Try it:
In your copy, set down the entries exactly and exclude the pictures.

Information given:
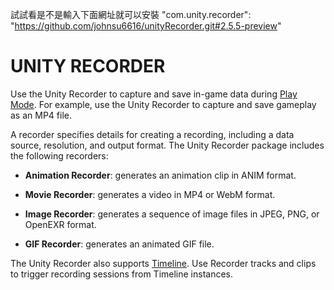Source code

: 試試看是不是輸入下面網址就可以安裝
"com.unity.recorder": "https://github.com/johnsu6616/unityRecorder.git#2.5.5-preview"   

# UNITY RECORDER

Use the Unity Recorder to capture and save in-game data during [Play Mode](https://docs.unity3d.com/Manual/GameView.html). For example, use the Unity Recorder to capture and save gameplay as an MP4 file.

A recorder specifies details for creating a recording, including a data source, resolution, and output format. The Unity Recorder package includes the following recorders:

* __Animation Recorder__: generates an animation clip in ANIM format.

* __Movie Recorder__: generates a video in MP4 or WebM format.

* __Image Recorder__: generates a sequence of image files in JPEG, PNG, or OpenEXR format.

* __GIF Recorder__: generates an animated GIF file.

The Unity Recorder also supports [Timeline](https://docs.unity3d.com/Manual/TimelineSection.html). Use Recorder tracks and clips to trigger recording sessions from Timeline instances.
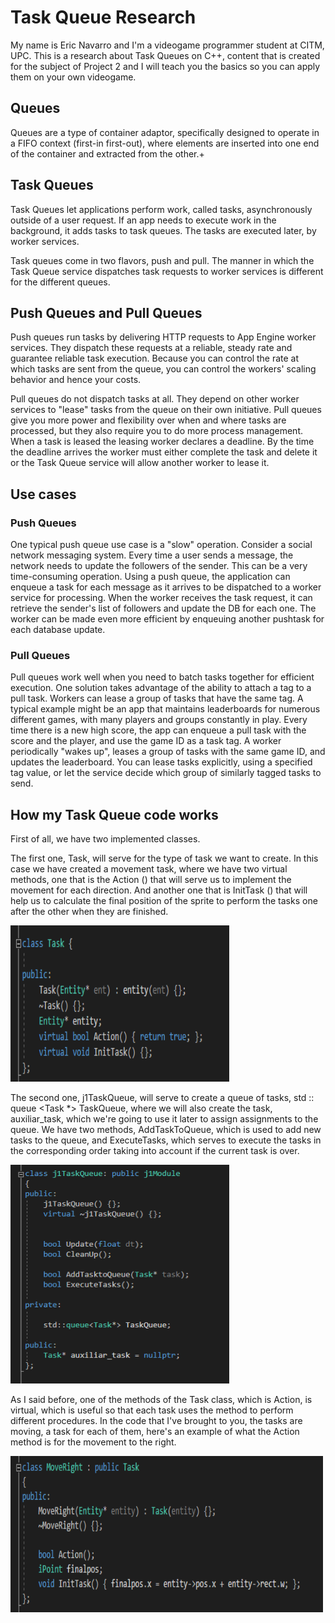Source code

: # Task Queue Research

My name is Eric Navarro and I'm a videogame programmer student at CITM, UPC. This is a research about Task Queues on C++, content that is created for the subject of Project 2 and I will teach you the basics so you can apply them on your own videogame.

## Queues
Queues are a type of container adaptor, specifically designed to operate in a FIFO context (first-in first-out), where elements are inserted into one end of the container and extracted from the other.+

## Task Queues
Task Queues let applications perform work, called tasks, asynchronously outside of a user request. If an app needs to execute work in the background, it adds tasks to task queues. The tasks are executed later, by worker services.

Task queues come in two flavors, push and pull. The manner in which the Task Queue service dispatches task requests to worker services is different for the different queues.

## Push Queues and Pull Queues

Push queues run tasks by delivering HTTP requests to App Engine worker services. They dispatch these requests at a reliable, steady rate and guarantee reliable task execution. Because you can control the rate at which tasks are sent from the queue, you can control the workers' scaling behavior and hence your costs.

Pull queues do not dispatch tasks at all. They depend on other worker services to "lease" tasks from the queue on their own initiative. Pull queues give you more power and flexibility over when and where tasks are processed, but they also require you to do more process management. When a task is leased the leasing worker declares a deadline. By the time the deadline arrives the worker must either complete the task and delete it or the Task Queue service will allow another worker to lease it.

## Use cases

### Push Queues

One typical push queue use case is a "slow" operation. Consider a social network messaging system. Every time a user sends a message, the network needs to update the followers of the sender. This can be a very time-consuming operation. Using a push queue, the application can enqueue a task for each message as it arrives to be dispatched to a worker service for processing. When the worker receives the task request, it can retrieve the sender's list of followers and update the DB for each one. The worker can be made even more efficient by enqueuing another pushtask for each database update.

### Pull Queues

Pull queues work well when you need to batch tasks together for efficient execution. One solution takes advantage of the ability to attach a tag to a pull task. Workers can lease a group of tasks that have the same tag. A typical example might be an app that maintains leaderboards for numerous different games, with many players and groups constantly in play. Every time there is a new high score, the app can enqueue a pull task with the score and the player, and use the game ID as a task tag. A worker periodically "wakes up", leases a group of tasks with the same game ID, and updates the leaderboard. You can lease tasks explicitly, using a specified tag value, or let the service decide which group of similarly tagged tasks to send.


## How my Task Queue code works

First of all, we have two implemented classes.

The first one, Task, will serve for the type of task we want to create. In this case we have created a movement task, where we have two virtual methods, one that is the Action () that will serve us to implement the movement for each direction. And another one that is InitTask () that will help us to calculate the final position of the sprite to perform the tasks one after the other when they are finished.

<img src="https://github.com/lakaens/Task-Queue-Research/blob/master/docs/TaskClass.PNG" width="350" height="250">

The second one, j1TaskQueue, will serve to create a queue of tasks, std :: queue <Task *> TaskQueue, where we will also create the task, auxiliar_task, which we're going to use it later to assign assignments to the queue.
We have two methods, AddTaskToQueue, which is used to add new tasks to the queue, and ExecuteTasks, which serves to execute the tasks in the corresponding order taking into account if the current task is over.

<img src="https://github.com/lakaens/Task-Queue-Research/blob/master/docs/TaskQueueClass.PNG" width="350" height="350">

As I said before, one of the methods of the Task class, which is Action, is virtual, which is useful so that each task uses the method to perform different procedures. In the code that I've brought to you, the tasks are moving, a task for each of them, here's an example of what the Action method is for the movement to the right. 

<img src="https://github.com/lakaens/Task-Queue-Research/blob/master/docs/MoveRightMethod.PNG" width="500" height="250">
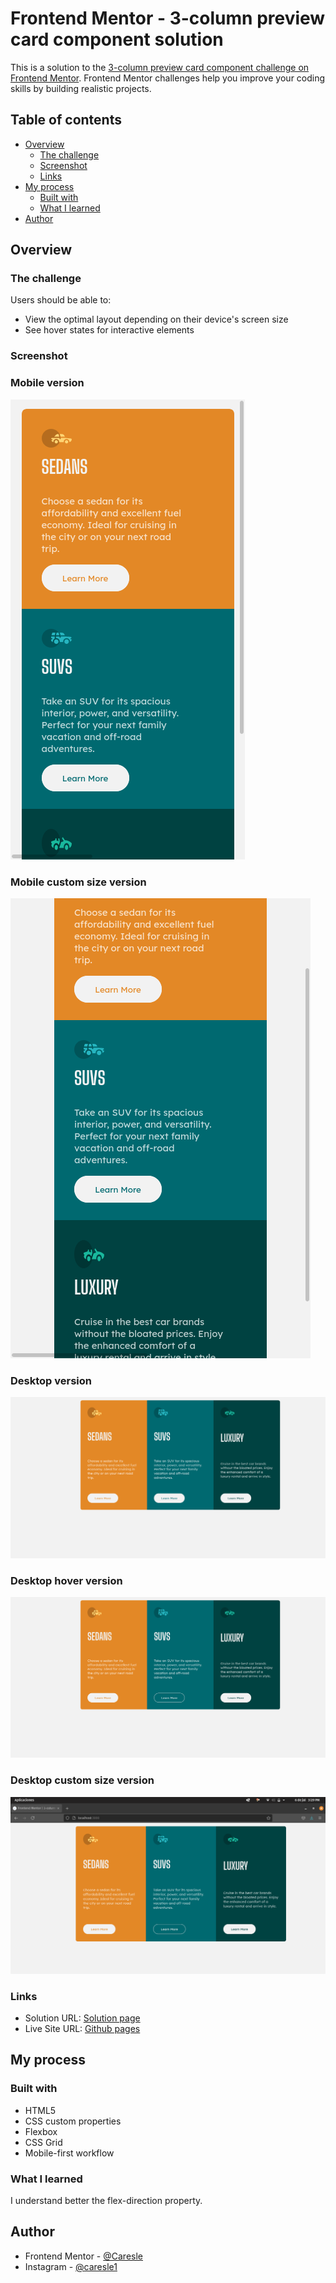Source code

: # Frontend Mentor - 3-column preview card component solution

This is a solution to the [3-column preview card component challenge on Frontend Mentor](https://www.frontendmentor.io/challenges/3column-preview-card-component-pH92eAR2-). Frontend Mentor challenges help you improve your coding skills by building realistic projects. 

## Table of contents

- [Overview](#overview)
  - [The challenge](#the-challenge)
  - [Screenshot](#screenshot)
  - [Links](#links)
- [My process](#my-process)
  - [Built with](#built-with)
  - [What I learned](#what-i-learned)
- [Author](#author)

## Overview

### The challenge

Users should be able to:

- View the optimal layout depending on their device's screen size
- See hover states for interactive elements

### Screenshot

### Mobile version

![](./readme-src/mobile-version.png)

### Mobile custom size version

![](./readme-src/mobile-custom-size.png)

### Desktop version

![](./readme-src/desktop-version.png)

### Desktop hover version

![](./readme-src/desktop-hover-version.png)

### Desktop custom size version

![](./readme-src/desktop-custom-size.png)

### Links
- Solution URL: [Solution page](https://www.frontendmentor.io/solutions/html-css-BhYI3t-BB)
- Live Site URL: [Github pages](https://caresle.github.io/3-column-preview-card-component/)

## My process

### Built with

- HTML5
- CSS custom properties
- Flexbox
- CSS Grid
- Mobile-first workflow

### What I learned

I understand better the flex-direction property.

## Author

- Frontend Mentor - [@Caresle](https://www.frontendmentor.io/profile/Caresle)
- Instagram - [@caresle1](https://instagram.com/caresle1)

Solution below:
Source code

: 試試看是不是輸入下面網址就可以安裝
"com.unity.recorder": "https://github.com/johnsu6616/unityRecorder.git#2.5.5-preview"   

# UNITY RECORDER

Use the Unity Recorder to capture and save in-game data during [Play Mode](https://docs.unity3d.com/Manual/GameView.html). For example, use the Unity Recorder to capture and save gameplay as an MP4 file.

A recorder specifies details for creating a recording, including a data source, resolution, and output format. The Unity Recorder package includes the following recorders:

* __Animation Recorder__: generates an animation clip in ANIM format.

* __Movie Recorder__: generates a video in MP4 or WebM format.

* __Image Recorder__: generates a sequence of image files in JPEG, PNG, or OpenEXR format.

* __GIF Recorder__: generates an animated GIF file.

The Unity Recorder also supports [Timeline](https://docs.unity3d.com/Manual/TimelineSection.html). Use Recorder tracks and clips to trigger recording sessions from Timeline instances.
Source code

: # Task Queue Research

My name is Eric Navarro and I'm a videogame programmer student at CITM, UPC. This is a research about Task Queues on C++, content that is created for the subject of Project 2 and I will teach you the basics so you can apply them on your own videogame.

## Queues
Queues are a type of container adaptor, specifically designed to operate in a FIFO context (first-in first-out), where elements are inserted into one end of the container and extracted from the other.+

## Task Queues
Task Queues let applications perform work, called tasks, asynchronously outside of a user request. If an app needs to execute work in the background, it adds tasks to task queues. The tasks are executed later, by worker services.

Task queues come in two flavors, push and pull. The manner in which the Task Queue service dispatches task requests to worker services is different for the different queues.

## Push Queues and Pull Queues

Push queues run tasks by delivering HTTP requests to App Engine worker services. They dispatch these requests at a reliable, steady rate and guarantee reliable task execution. Because you can control the rate at which tasks are sent from the queue, you can control the workers' scaling behavior and hence your costs.

Pull queues do not dispatch tasks at all. They depend on other worker services to "lease" tasks from the queue on their own initiative. Pull queues give you more power and flexibility over when and where tasks are processed, but they also require you to do more process management. When a task is leased the leasing worker declares a deadline. By the time the deadline arrives the worker must either complete the task and delete it or the Task Queue service will allow another worker to lease it.

## Use cases

### Push Queues

One typical push queue use case is a "slow" operation. Consider a social network messaging system. Every time a user sends a message, the network needs to update the followers of the sender. This can be a very time-consuming operation. Using a push queue, the application can enqueue a task for each message as it arrives to be dispatched to a worker service for processing. When the worker receives the task request, it can retrieve the sender's list of followers and update the DB for each one. The worker can be made even more efficient by enqueuing another pushtask for each database update.

### Pull Queues

Pull queues work well when you need to batch tasks together for efficient execution. One solution takes advantage of the ability to attach a tag to a pull task. Workers can lease a group of tasks that have the same tag. A typical example might be an app that maintains leaderboards for numerous different games, with many players and groups constantly in play. Every time there is a new high score, the app can enqueue a pull task with the score and the player, and use the game ID as a task tag. A worker periodically "wakes up", leases a group of tasks with the same game ID, and updates the leaderboard. You can lease tasks explicitly, using a specified tag value, or let the service decide which group of similarly tagged tasks to send.


## How my Task Queue code works

First of all, we have two implemented classes.

The first one, Task, will serve for the type of task we want to create. In this case we have created a movement task, where we have two virtual methods, one that is the Action () that will serve us to implement the movement for each direction. And another one that is InitTask () that will help us to calculate the final position of the sprite to perform the tasks one after the other when they are finished.

<img src="https://github.com/lakaens/Task-Queue-Research/blob/master/docs/TaskClass.PNG" width="350" height="250">

The second one, j1TaskQueue, will serve to create a queue of tasks, std :: queue <Task *> TaskQueue, where we will also create the task, auxiliar_task, which we're going to use it later to assign assignments to the queue.
We have two methods, AddTaskToQueue, which is used to add new tasks to the queue, and ExecuteTasks, which serves to execute the tasks in the corresponding order taking into account if the current task is over.

<img src="https://github.com/lakaens/Task-Queue-Research/blob/master/docs/TaskQueueClass.PNG" width="350" height="350">

As I said before, one of the methods of the Task class, which is Action, is virtual, which is useful so that each task uses the method to perform different procedures. In the code that I've brought to you, the tasks are moving, a task for each of them, here's an example of what the Action method is for the movement to the right. 

<img src="https://github.com/lakaens/Task-Queue-Research/blob/master/docs/MoveRightMethod.PNG" width="500" height="250">
Source code

: # Frontend Mentor - 3-column preview card component solution

This is a solution to the [3-column preview card component challenge on Frontend Mentor](https://www.frontendmentor.io/challenges/3column-preview-card-component-pH92eAR2-). Frontend Mentor challenges help you improve your coding skills by building realistic projects. 

## Table of contents

- [Overview](#overview)
  - [The challenge](#the-challenge)
  - [Screenshot](#screenshot)
  - [Links](#links)
- [My process](#my-process)
  - [Built with](#built-with)
  - [What I learned](#what-i-learned)
- [Author](#author)

## Overview

### The challenge

Users should be able to:

- View the optimal layout depending on their device's screen size
- See hover states for interactive elements

### Screenshot

### Mobile version

![](./readme-src/mobile-version.png)

### Mobile custom size version

![](./readme-src/mobile-custom-size.png)

### Desktop version

![](./readme-src/desktop-version.png)

### Desktop hover version

![](./readme-src/desktop-hover-version.png)

### Desktop custom size version

![](./readme-src/desktop-custom-size.png)

### Links
- Solution URL: [Solution page](https://www.frontendmentor.io/solutions/html-css-BhYI3t-BB)
- Live Site URL: [Github pages](https://caresle.github.io/3-column-preview-card-component/)

## My process

### Built with

- HTML5
- CSS custom properties
- Flexbox
- CSS Grid
- Mobile-first workflow

### What I learned

I understand better the flex-direction property.

## Author

- Frontend Mentor - [@Caresle](https://www.frontendmentor.io/profile/Caresle)
- Instagram - [@caresle1](https://instagram.com/caresle1)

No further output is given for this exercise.